Our Services

Internet NHS website

Secuity Fixes, Code Improvements and Redesign

Project Description

Fairmort initially provided a due diligence service to help our client negotiate the purchase of the business. We then provide a specification of critical security fixes and suggested improvements to add functionality and to provide improved administration tools. This project is running for 4 months and is the largest undertaken by Fairmort to date.

Technologies Used

Written in ASP.NET & VB, using nHibernate to generate SQL.

Phase 1

The initial phase of the project was to remove all the obvious security flaws, including SQL injection, script injection and page security holes. Security is a major issue with any website that deals with confidential information, but was especially important in this instance as the website contained many holes that could be exploited, resulting in the loss of public data and the ensuing business consequences and embarrassment.

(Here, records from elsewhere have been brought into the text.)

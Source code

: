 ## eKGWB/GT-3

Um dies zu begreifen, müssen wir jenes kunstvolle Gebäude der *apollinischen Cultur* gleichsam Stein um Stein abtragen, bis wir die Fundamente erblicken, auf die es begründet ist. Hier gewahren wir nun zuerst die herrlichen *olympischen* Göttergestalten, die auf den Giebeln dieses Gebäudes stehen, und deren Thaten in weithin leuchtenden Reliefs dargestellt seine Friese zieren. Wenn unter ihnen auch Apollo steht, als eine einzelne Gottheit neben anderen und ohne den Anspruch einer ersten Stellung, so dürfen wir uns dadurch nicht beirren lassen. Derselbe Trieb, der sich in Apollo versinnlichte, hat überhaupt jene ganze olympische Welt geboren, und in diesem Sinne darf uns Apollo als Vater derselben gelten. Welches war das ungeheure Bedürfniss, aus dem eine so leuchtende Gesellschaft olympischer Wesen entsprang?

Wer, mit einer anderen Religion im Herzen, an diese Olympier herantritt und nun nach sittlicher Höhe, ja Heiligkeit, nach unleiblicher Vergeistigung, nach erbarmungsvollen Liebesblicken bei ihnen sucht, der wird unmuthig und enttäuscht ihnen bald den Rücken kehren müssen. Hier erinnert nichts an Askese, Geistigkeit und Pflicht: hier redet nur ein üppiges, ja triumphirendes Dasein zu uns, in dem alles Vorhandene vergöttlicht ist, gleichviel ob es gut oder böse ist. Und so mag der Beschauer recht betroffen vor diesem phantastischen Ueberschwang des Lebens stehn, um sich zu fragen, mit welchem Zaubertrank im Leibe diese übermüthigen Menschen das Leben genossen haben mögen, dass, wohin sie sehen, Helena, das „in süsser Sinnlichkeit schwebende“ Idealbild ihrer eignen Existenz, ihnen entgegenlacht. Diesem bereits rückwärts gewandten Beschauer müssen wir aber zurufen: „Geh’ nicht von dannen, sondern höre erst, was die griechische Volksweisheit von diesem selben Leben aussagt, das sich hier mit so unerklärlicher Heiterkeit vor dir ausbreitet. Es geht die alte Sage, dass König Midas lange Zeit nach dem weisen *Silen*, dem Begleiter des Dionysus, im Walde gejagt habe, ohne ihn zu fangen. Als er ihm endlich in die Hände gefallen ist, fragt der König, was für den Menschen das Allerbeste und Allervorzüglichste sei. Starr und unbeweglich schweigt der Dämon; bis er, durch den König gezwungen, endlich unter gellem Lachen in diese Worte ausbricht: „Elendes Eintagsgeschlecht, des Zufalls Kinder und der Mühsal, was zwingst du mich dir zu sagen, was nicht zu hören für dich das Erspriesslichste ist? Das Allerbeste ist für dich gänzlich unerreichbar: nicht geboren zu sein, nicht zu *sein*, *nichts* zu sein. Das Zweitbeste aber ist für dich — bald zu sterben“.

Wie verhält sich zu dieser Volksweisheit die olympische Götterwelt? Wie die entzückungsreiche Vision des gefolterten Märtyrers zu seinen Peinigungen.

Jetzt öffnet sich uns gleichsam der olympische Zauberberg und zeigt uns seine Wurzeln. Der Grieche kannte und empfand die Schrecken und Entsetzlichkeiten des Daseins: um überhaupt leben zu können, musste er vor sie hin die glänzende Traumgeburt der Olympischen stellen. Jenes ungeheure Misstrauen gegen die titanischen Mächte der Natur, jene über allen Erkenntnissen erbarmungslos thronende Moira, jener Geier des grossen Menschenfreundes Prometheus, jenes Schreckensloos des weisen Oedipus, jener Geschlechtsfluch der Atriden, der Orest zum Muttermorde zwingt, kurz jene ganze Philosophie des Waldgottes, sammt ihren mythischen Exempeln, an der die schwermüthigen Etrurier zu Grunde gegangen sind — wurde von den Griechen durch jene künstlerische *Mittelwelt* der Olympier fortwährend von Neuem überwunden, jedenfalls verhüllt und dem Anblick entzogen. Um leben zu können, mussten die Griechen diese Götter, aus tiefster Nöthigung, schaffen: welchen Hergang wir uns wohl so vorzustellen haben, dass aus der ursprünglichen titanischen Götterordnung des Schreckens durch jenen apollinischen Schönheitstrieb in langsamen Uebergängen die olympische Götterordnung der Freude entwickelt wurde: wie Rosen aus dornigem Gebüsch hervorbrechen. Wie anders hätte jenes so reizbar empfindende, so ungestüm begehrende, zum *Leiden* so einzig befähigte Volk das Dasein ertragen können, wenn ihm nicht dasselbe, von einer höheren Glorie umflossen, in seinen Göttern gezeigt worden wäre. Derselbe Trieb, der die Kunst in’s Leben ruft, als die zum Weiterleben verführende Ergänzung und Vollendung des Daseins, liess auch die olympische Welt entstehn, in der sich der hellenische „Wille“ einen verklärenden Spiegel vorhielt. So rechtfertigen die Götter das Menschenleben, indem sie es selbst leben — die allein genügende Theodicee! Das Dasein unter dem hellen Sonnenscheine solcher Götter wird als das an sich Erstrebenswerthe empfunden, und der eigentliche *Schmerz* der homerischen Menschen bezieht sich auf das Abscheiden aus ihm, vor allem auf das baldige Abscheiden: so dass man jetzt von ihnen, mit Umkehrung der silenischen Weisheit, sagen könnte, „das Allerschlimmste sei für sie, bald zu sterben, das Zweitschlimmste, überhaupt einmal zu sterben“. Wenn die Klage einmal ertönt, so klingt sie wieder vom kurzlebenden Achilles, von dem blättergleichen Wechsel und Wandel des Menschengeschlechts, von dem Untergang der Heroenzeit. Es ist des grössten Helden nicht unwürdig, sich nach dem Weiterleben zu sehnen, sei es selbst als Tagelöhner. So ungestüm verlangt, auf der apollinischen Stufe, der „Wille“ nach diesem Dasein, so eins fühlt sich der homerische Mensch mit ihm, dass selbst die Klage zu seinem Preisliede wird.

All the fixed applied by Fairmort were independently tested, and approved, by a Security Consultancy and Auditing company.

Phase 2

The second phase of the project required the changing of the architecture to fit into the recommended n-tier structure, giving all the additional security benefits. We advised our client how best to structure their own environments to take advantage of the new architecture. We also provided additional functionality to remove many of the manual support tasks and negate the need for direct database access. We provided an administration application, separate to the main website, which allowed IT administrators to automate many processes, including new client set up, transaction archiving, release control and generic reporting tools. The final part of the project was to re-brand the site to the new corporate colours and amend any pages affected by the new layout.